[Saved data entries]
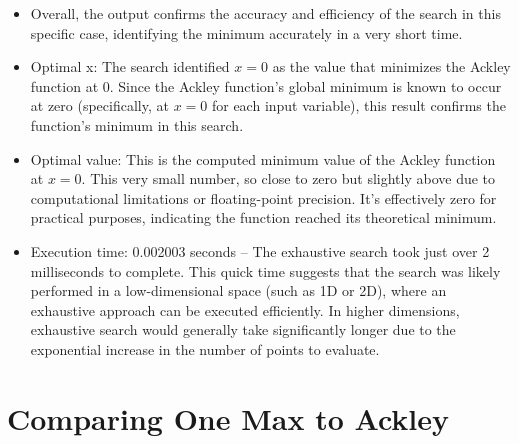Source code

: \documentclass[
  letterpaper,
  DIV=11,
  numbers=noendperiod]{scrreprt}
\providecommand{\tightlist}{%
  \setlength{\itemsep}{0pt}\setlength{\parskip}{0pt}}\usepackage{longtable,booktabs,array}
\begin{document}
\begin{itemize}
\tightlist
\item
  Overall, the output confirms the accuracy and efficiency of the search
  in this specific case, identifying the minimum accurately in a very
  short time.
\item
  Optimal x: The search identified \(x=0\) as the value that minimizes
  the Ackley function at 0. Since the Ackley function's global minimum
  is known to occur at zero (specifically, at \(x=0\) for each input
  variable), this result confirms the function's minimum in this search.
\item
  Optimal value: This is the computed minimum value of the Ackley
  function at \(x=0\). This very small number, so close to zero but
  slightly above due to computational limitations or floating-point
  precision. It's effectively zero for practical purposes, indicating
  the function reached its theoretical minimum.
\item
  Execution time: 0.002003 seconds -- The exhaustive search took just
  over 2 milliseconds to complete. This quick time suggests that the
  search was likely performed in a low-dimensional space (such as 1D or
  2D), where an exhaustive approach can be executed efficiently. In
  higher dimensions, exhaustive search would generally take
  significantly longer due to the exponential increase in the number of
  points to evaluate.
\end{itemize}


\chapter{Comparing One Max to Ackley}\label{comparing-one-max-to-ackley}
\end{document}

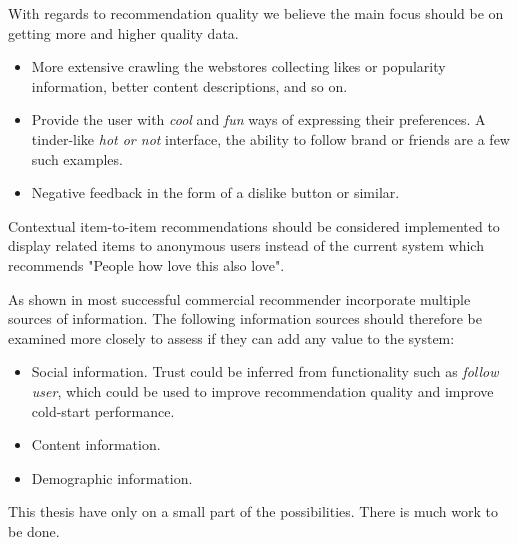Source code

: With regards to recommendation quality we believe the main focus should be on getting more
and higher quality data.

\begin{itemize}
\item More extensive crawling the webstores collecting likes or popularity information, better content descriptions,
	  and so on.	 
\item Provide the user with \emph{cool} and \emph{fun} ways of expressing their preferences. A tinder-like \emph{hot or not}
	  interface, the ability to follow brand or friends are a few such examples.
\item Negative feedback in the form of a dislike button or similar.
\end{itemize}


Contextual item-to-item recommendations should be considered implemented to display related
items to anonymous users instead of the current system which recommends "People how love this also love".


	
	

As shown in \cite{FranceTelecom} most successful commercial recommender incorporate multiple
sources of information. The following information sources should therefore be examined more
closely to assess if they can add any value to the system:

\begin{itemize}
\item Social information. Trust could be inferred from functionality such as \emph{follow user}, which
	  could be used to improve recommendation quality and improve cold-start performance.
\item Content information. 
\item Demographic information.
\end{itemize}




This thesis have only on a small part of the possibilities. There is much work to be done. %
	
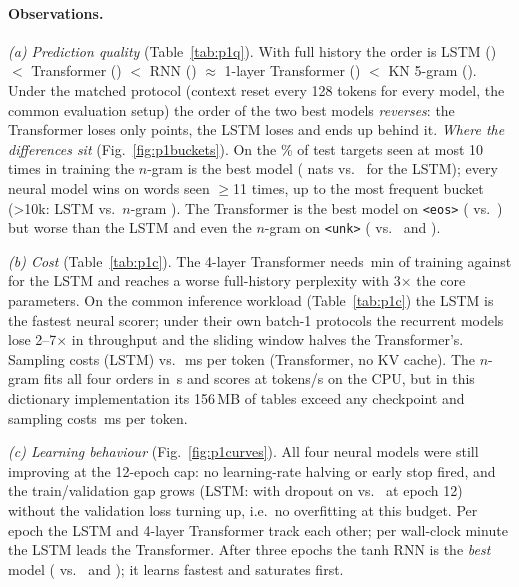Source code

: \documentclass[10pt,a4paper]{article}
\begin{document}
\paragraph{Observations.}
\emph{(a) Prediction quality} (Table~\ref{tab:p1q}). With full history the order is LSTM (\pplLSTM) $<$
Transformer (\pplTransformer) $<$ RNN (\pplRNN) $\approx$ 1-layer Transformer (\pplTransformerOne) $<$
KN 5-gram (\pplNgram). Under the matched protocol (context reset every 128 tokens for every model, the common evaluation setup) the order of the two best models \emph{reverses}: the Transformer loses only \deltaBlocksTransformer{} points, the LSTM loses \deltaBlocksLSTM{} and ends up behind it. \emph{Where the differences sit} (Fig.~\ref{fig:p1buckets}). On the \fracRare\% of test targets seen at most 10 times in training the $n$-gram is the best model (\ceRareNgram{} nats vs.\ \ceRareLSTM{} for the LSTM); every neural model wins on words seen $\ge$11 times, up to the most frequent bucket (\textgreater10k: LSTM \ceTopLSTM{} vs.\ $n$-gram \ceTopNgram). The Transformer is the best model on \texttt{<eos>} (\ceEosTransformer{} vs.\ \ceEosLSTM) but worse than the LSTM and even the $n$-gram on \texttt{<unk>} (\ceUnkTransformer{} vs.\ \ceUnkLSTM{} and \ceUnkNgram).

\emph{(b) Cost} (Table~\ref{tab:p1c}). The 4-layer Transformer needs \trainMinTransformer{}\,min of training
against \trainMinLSTM{} for the LSTM and reaches a worse full-history perplexity with 3$\times$ the core
parameters. On the common inference workload (Table~\ref{tab:p1c}) the LSTM is the fastest neural scorer; under their own batch-1 protocols the recurrent models lose 2--7$\times$ in throughput and the sliding window halves the Transformer's. Sampling costs \genMsLSTM{} (LSTM) vs.\ \genMsTransformer{}\,ms per token (Transformer, no KV cache). The $n$-gram fits all four orders in \ngramSelectSec{}\,s and scores at \scoreTokSNgram{} tokens/s on the CPU, but in this dictionary implementation its 156\,MB of tables exceed any checkpoint and sampling costs \genMsNgram{}\,ms per token.

\emph{(c) Learning behaviour} (Fig.~\ref{fig:p1curves}). All four neural models were still improving at the 12-epoch cap: no learning-rate halving or early stop fired, and the train/validation gap grows (LSTM: \trainPplLastLSTM{} with dropout on vs.\ \valPplLastLSTM{} at epoch 12) without the validation loss turning up, i.e.\ no overfitting at this budget. Per epoch the LSTM and 4-layer Transformer track each other; per wall-clock minute the LSTM leads the Transformer. After three epochs the tanh RNN is the \emph{best} model (\valEpThreeRNN{} vs.\ \valEpThreeLSTM{} and \valEpThreeTransformer); it learns fastest and saturates first.
\end{document}
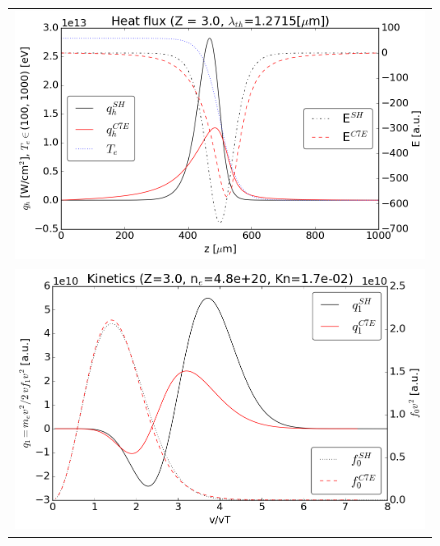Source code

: \documentclass[preprint,12pt]{elsarticle}
\begin{document}
\begin{figure}[tbh]
  \begin{center}
    \begin{tabular}{c}
      \includegraphics[width=1.0\textwidth]{../results/fe_analysis/C7E/P5_heatflux_Z3_halfF.png} \\ 
      \includegraphics[width=1.0\textwidth]{../results/fe_analysis/C7E/P5_kinetics_Z3_halfF.png}
    \end{tabular}
  \caption{
  }
  \end{center}
  \label{fig:AWBScorrection_f1}
\end{figure}
\end{document}
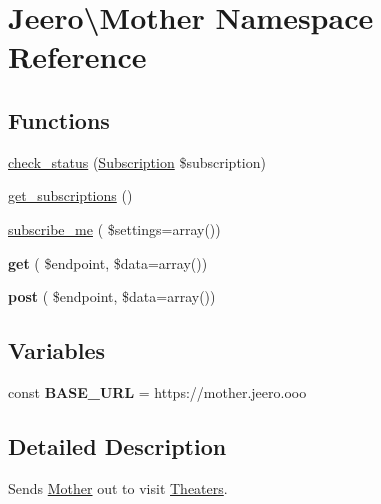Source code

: \hypertarget{namespaceJeero_1_1Mother}{}\section{Jeero\textbackslash{}Mother Namespace Reference}
\label{namespaceJeero_1_1Mother}
\subsection*{Functions}
\begin{DoxyCompactItemize}
\item 
\hyperlink{namespaceJeero_1_1Mother_ad8898f9d86248f6c1999c6bed607a939}{check\+\_\+status} (\hyperlink{classJeero_1_1Subscriptions_1_1Subscription}{Subscription} \$subscription)
\item 
\hyperlink{namespaceJeero_1_1Mother_af3a7a0928f56dae13cf5380a264e8a91}{get\+\_\+subscriptions} ()
\item 
\hyperlink{namespaceJeero_1_1Mother_a379b77ef6336a987a5359b5b28212259}{subscribe\+\_\+me} ( \$settings=array())
\item 
\mbox{\label{namespaceJeero_1_1Mother_a8e51738b255a4f47b25aab29166d93c5}} 
{\bfseries get} ( \$endpoint, \$data=array())
\item 
\mbox{\label{namespaceJeero_1_1Mother_a481c663ee8111e8d35e10214eecd2725}} 
{\bfseries post} ( \$endpoint, \$data=array())
\end{DoxyCompactItemize}
\subsection*{Variables}
\begin{DoxyCompactItemize}
\item 
\mbox{\label{namespaceJeero_1_1Mother_a66d3570f9eaddc0483d4623549d265f4}} 
const {\bfseries B\+A\+S\+E\+\_\+\+U\+RL} = \textquotesingle{}https\+://mother.\+jeero.\+ooo\textquotesingle{}
\end{DoxyCompactItemize}


\subsection{Detailed Description}
Sends \hyperlink{namespaceJeero_1_1Mother}{Mother} out to visit \hyperlink{namespaceJeero_1_1Theaters}{Theaters}. 

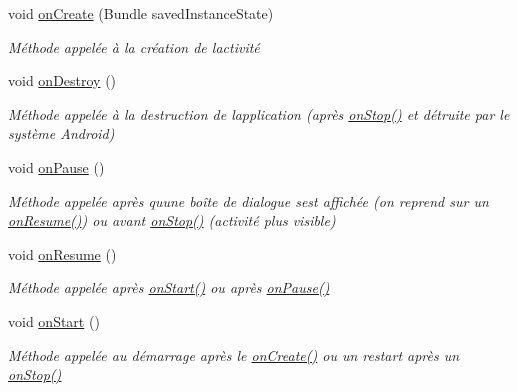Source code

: \begin{DoxyCompactItemize}
\item 
void \hyperlink{classcom_1_1example_1_1area_1_1_i_h_m_gestion_partie_a501249e0f0625aa3e0784ce5f2b51cd8}{on\+Create} (Bundle saved\+Instance\+State)
\begin{DoxyCompactList}\small\item\em Méthode appelée à la création de l\textquotesingle{}activité \end{DoxyCompactList}\item 
void \hyperlink{classcom_1_1example_1_1area_1_1_i_h_m_gestion_partie_a5706132cc0d20b0c4a67fdc2e9c94a4e}{on\+Destroy} ()
\begin{DoxyCompactList}\small\item\em Méthode appelée à la destruction de l\textquotesingle{}application (après \hyperlink{classcom_1_1example_1_1area_1_1_i_h_m_gestion_partie_a67aa6746480bdba2a5744a2ff8d6c48d}{on\+Stop()} et détruite par le système Android) \end{DoxyCompactList}\item 
void \hyperlink{classcom_1_1example_1_1area_1_1_i_h_m_gestion_partie_a05a8b1eabc376a9d06150eaed696e53e}{on\+Pause} ()
\begin{DoxyCompactList}\small\item\em Méthode appelée après qu\textquotesingle{}une boîte de dialogue s\textquotesingle{}est affichée (on reprend sur un \hyperlink{classcom_1_1example_1_1area_1_1_i_h_m_gestion_partie_a8ebd633d46edcc3218f4b5a5826c0163}{on\+Resume()}) ou avant \hyperlink{classcom_1_1example_1_1area_1_1_i_h_m_gestion_partie_a67aa6746480bdba2a5744a2ff8d6c48d}{on\+Stop()} (activité plus visible) \end{DoxyCompactList}\item 
void \hyperlink{classcom_1_1example_1_1area_1_1_i_h_m_gestion_partie_a8ebd633d46edcc3218f4b5a5826c0163}{on\+Resume} ()
\begin{DoxyCompactList}\small\item\em Méthode appelée après \hyperlink{classcom_1_1example_1_1area_1_1_i_h_m_gestion_partie_a132b61f448998b41a12ef50994350c92}{on\+Start()} ou après \hyperlink{classcom_1_1example_1_1area_1_1_i_h_m_gestion_partie_a05a8b1eabc376a9d06150eaed696e53e}{on\+Pause()} \end{DoxyCompactList}\item 
void \hyperlink{classcom_1_1example_1_1area_1_1_i_h_m_gestion_partie_a132b61f448998b41a12ef50994350c92}{on\+Start} ()
\begin{DoxyCompactList}\small\item\em Méthode appelée au démarrage après le \hyperlink{classcom_1_1example_1_1area_1_1_i_h_m_gestion_partie_a501249e0f0625aa3e0784ce5f2b51cd8}{on\+Create()} ou un restart après un \hyperlink{classcom_1_1example_1_1area_1_1_i_h_m_gestion_partie_a67aa6746480bdba2a5744a2ff8d6c48d}{on\+Stop()} \end{DoxyCompactList}\item 

\end{DoxyCompactItemize}
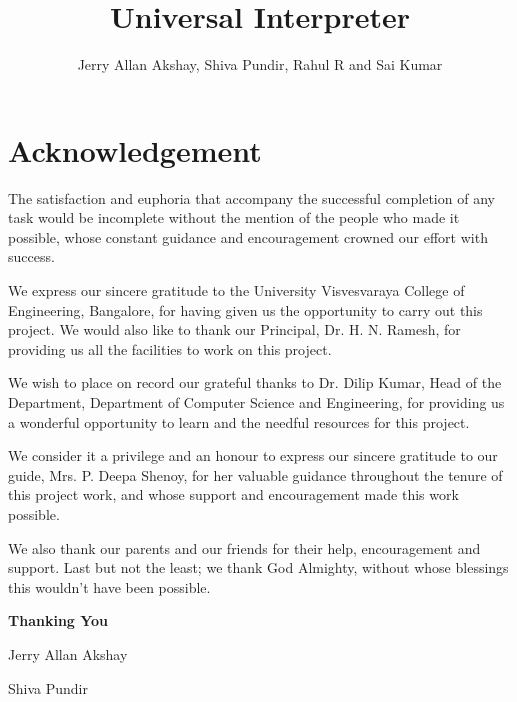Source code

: \documentclass[14pt]{report}
\title{Universal Interpreter}
\author{Jerry Allan Akshay, Shiva Pundir, Rahul R and Sai Kumar}
\begin{document}


 	\maketitle

	\newpage


	\chapter*{Acknowledgement}\label{chapter}
		

		The satisfaction and euphoria that accompany the successful completion of any task would be incomplete without the mention of the people who made it possible, whose constant guidance and encouragement crowned our effort with success. \newline
		 
		We express our sincere gratitude to the University Visvesvaraya College of Engineering, Bangalore, for having given us the opportunity to carry out this project. We would also like to thank our Principal, Dr. H. N. Ramesh, for providing us all the facilities to work on this project. \newline
	 
		We wish to place on record our grateful thanks to Dr. Dilip Kumar, Head of the Department, Department of Computer Science and Engineering, for providing us a wonderful opportunity to learn and the needful resources for this project. \newline 
	 
		We consider it a privilege and an honour to express our sincere gratitude to our guide, Mrs. P. Deepa Shenoy, for her valuable guidance throughout the tenure of this project work, and whose support and encouragement made this work possible.  \newline
	 
		We also thank our parents and our friends for their help, encouragement and support. Last but not the least; we thank God Almighty, without whose blessings this wouldn't have been possible. \newline 

		\hfill \textbf{Thanking You} 

		\hfill Jerry Allan Akshay 

		\hfill Shiva Pundir 
\end{document}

• PROBLEM DESCRIPTION
Please list every line of the records that contains "such".

• REPLY
  search was likely performed in a low-dimensional space (such as 1D or
	  interface, the ability to follow brand or friends are a few such examples.
\item Social information. Trust could be inferred from functionality such as \emph{follow user}, which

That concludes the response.